* MATERIAL SUPPLIED
__________

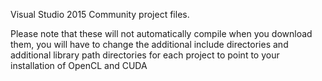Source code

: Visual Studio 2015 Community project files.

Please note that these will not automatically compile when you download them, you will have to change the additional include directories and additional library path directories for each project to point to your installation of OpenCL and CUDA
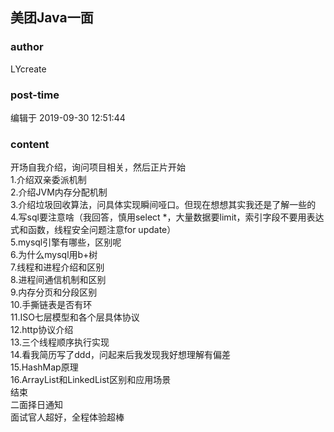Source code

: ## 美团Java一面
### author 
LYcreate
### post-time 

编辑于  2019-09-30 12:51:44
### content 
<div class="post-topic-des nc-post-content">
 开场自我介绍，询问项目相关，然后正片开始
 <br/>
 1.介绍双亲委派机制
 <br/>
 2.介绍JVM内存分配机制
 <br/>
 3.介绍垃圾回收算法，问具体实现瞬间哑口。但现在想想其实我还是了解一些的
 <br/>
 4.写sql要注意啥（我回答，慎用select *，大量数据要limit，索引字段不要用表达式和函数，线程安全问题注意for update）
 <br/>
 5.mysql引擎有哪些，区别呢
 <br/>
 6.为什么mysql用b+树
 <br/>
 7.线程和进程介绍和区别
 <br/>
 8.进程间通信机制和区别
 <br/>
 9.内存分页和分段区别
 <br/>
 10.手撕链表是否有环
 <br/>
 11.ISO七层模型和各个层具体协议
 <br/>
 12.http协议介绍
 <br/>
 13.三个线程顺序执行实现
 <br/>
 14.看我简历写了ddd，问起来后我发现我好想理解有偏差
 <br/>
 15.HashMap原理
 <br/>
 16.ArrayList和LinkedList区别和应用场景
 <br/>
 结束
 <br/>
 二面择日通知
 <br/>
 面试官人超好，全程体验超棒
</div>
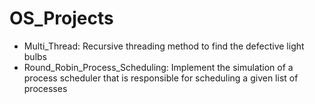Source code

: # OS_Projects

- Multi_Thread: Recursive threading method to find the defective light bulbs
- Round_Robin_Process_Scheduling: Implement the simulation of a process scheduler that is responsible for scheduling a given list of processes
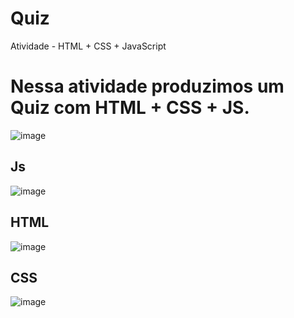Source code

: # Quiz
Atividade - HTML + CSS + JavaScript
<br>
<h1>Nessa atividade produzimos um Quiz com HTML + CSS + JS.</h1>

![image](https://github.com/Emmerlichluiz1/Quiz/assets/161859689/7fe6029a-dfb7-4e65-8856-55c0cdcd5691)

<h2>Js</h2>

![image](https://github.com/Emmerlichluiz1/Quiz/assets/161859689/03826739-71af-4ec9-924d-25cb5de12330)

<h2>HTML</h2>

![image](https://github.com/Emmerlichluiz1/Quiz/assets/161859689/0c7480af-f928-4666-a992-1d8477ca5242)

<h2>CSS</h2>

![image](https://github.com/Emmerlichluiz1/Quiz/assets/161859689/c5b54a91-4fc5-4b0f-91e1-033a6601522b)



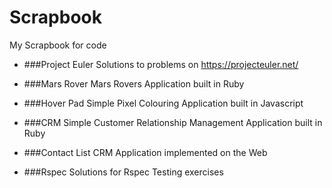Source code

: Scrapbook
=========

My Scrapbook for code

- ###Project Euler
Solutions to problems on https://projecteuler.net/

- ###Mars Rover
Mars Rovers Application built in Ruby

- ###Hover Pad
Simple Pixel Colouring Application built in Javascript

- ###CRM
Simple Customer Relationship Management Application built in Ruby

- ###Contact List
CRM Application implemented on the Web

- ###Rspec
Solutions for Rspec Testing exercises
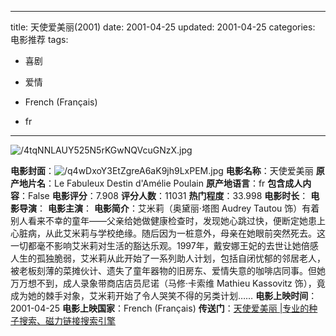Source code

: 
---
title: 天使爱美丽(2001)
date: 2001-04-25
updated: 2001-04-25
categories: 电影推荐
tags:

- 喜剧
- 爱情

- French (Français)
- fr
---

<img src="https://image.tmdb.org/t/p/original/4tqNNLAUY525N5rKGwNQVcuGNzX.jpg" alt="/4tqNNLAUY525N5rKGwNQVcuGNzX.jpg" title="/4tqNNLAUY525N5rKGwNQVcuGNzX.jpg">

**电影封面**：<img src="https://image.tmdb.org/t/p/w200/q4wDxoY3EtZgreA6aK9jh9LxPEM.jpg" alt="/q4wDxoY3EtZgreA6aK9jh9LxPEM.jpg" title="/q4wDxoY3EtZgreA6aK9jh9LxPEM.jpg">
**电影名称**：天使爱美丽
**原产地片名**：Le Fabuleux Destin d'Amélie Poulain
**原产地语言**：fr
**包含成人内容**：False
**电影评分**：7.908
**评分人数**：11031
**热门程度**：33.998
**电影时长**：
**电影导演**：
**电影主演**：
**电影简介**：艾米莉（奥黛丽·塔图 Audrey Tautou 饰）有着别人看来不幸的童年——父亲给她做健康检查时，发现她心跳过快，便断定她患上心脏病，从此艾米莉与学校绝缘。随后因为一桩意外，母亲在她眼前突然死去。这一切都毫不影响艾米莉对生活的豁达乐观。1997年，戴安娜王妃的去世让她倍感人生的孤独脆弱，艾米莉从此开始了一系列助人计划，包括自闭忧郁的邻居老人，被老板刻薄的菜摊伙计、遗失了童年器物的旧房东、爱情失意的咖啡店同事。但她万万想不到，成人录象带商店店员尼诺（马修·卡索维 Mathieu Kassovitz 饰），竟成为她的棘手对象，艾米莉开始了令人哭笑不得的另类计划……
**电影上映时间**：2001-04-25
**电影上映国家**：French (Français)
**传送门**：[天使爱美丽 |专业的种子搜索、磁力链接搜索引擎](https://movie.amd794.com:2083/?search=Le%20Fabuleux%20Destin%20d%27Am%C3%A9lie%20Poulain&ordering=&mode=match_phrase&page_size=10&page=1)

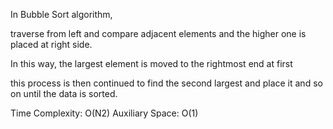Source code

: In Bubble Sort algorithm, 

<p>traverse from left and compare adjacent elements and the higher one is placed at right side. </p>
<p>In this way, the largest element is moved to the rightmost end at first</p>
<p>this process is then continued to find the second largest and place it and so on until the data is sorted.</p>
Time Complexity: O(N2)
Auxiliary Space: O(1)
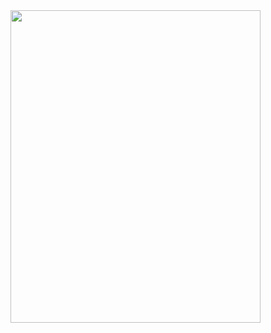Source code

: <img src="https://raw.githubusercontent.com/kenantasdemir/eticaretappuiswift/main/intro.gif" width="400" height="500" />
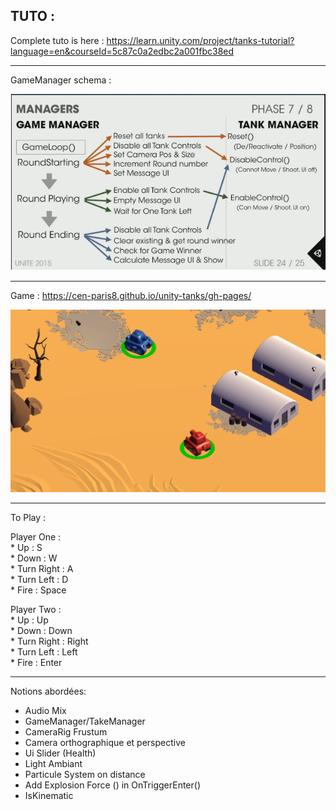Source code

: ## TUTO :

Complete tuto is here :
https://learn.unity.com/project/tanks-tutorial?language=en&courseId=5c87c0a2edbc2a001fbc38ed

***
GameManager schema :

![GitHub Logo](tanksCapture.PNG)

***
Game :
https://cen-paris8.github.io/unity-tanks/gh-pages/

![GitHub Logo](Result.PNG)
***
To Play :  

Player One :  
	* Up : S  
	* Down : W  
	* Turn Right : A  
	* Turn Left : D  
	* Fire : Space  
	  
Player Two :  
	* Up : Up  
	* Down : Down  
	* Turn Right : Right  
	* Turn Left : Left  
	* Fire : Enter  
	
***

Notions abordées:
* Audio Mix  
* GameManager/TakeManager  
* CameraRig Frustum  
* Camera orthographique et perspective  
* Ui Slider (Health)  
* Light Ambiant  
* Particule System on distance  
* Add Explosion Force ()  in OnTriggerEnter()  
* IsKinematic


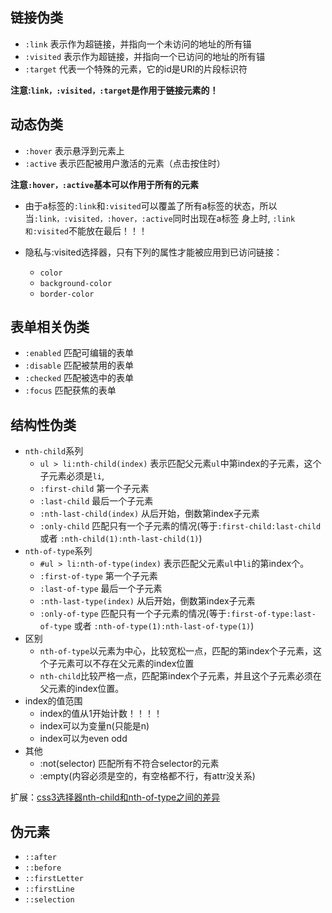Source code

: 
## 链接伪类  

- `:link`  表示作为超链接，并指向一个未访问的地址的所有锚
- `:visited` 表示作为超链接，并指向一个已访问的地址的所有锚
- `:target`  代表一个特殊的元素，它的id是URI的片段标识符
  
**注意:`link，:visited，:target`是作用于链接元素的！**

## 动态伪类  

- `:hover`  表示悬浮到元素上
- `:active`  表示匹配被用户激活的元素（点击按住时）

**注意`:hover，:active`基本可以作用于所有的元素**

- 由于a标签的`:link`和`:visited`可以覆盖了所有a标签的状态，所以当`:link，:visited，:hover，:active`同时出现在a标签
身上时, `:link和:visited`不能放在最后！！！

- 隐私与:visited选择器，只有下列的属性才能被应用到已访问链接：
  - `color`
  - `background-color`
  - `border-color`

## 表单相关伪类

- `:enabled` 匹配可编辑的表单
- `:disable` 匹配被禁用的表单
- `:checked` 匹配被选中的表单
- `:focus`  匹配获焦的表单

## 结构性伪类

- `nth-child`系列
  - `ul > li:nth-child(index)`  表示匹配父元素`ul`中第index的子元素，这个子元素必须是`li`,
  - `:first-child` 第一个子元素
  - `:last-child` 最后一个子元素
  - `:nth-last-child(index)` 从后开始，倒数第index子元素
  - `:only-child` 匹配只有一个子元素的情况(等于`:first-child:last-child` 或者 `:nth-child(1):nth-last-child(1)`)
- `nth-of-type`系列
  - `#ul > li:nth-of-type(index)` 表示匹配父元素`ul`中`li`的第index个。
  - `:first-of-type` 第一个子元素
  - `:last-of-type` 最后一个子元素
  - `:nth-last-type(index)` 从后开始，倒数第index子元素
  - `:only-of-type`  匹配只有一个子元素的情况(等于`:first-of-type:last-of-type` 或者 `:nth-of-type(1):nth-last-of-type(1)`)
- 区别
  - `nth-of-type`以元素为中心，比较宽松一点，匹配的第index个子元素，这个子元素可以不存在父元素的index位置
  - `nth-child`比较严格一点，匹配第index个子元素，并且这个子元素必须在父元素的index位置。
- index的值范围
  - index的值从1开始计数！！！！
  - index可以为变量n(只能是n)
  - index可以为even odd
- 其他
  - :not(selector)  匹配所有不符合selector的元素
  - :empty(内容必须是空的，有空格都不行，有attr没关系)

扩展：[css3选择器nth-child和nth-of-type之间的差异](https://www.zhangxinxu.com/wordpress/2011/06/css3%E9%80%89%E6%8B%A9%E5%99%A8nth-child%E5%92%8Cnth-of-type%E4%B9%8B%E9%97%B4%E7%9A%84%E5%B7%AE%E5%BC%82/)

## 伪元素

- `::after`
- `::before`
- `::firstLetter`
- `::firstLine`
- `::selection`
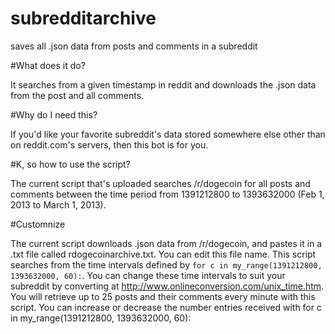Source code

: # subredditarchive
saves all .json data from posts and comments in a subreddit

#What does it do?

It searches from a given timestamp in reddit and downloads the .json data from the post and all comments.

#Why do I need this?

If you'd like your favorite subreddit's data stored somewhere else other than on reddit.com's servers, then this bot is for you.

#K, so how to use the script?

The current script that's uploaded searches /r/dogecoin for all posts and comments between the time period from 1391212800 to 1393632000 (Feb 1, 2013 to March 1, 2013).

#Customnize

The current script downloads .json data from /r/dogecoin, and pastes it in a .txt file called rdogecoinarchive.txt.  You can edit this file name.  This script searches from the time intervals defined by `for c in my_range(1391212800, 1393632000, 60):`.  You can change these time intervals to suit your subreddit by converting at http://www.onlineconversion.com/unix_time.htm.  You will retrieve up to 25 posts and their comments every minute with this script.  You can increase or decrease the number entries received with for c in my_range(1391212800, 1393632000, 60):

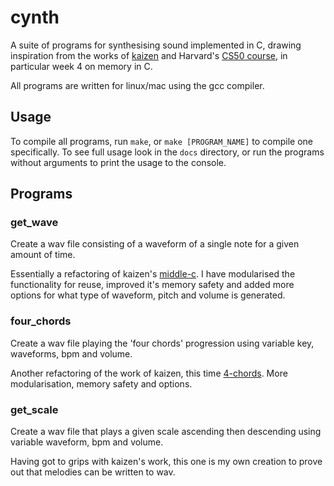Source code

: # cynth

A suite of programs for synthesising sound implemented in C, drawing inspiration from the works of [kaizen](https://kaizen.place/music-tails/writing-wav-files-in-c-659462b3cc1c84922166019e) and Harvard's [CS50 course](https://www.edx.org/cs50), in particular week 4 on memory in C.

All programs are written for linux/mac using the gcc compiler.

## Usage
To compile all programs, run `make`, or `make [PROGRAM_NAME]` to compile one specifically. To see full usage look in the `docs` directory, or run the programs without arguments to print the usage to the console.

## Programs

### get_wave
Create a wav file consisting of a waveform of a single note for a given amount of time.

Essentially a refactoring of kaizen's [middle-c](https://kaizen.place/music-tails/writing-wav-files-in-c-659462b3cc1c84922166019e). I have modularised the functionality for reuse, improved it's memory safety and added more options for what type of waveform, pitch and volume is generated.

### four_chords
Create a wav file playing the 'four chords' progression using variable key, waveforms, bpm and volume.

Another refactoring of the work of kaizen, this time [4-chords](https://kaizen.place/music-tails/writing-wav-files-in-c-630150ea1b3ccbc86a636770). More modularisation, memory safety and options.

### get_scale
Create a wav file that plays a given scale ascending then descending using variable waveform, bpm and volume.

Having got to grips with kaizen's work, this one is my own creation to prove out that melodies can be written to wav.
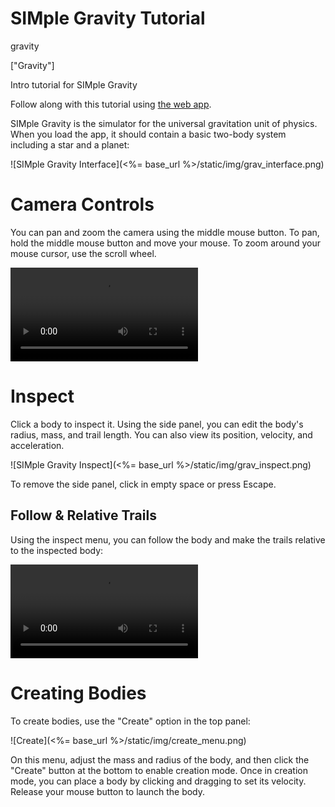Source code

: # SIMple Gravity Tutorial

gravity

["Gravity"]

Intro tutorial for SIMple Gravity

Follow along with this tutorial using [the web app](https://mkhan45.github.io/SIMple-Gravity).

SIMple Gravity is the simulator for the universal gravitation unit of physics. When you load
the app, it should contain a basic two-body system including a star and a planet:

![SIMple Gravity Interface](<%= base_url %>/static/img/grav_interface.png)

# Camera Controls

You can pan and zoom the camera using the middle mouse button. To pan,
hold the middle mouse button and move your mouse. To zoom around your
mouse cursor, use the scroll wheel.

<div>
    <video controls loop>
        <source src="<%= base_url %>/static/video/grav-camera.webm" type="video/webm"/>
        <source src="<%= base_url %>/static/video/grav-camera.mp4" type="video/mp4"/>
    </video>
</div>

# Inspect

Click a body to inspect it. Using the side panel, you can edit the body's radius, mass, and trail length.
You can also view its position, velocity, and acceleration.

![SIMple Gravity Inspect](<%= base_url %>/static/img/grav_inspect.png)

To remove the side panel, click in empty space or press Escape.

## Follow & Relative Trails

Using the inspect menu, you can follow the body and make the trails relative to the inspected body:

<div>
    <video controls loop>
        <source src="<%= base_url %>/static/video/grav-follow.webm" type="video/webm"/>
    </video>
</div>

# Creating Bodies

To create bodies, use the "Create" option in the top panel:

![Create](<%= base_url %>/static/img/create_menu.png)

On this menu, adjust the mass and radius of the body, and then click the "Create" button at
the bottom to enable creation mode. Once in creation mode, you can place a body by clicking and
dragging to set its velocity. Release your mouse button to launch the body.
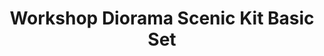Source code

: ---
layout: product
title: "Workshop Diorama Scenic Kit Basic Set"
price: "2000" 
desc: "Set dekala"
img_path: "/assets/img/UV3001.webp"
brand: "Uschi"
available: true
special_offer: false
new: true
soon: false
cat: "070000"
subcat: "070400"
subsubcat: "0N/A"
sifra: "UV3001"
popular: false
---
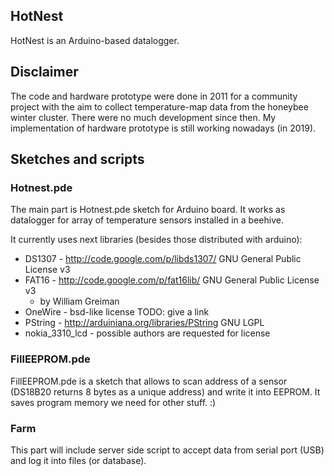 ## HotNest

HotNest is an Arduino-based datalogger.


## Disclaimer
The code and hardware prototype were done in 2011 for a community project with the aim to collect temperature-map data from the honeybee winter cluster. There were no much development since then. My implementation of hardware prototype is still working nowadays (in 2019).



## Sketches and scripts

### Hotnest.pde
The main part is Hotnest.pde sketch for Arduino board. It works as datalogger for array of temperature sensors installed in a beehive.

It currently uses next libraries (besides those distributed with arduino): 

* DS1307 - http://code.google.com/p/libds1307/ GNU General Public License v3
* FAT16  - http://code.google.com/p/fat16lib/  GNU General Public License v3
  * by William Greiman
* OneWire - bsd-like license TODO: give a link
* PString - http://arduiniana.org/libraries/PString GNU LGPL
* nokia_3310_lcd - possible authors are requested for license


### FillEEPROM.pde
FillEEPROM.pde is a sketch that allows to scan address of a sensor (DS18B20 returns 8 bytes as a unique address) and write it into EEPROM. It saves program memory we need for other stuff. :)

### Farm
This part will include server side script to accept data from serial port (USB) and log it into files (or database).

__________

* YOUR TASK
Repeat, word for word, the lines above between the line holding "- ###Mars Rover" and the line holding "CRM Application implemented on the Web", inclusive; omit everything else.

* EXPECTED OUTPUT
- ###Mars Rover
Mars Rovers Application built in Ruby

- ###Hover Pad
Simple Pixel Colouring Application built in Javascript

- ###CRM
Simple Customer Relationship Management Application built in Ruby

- ###Contact List
CRM Application implemented on the Web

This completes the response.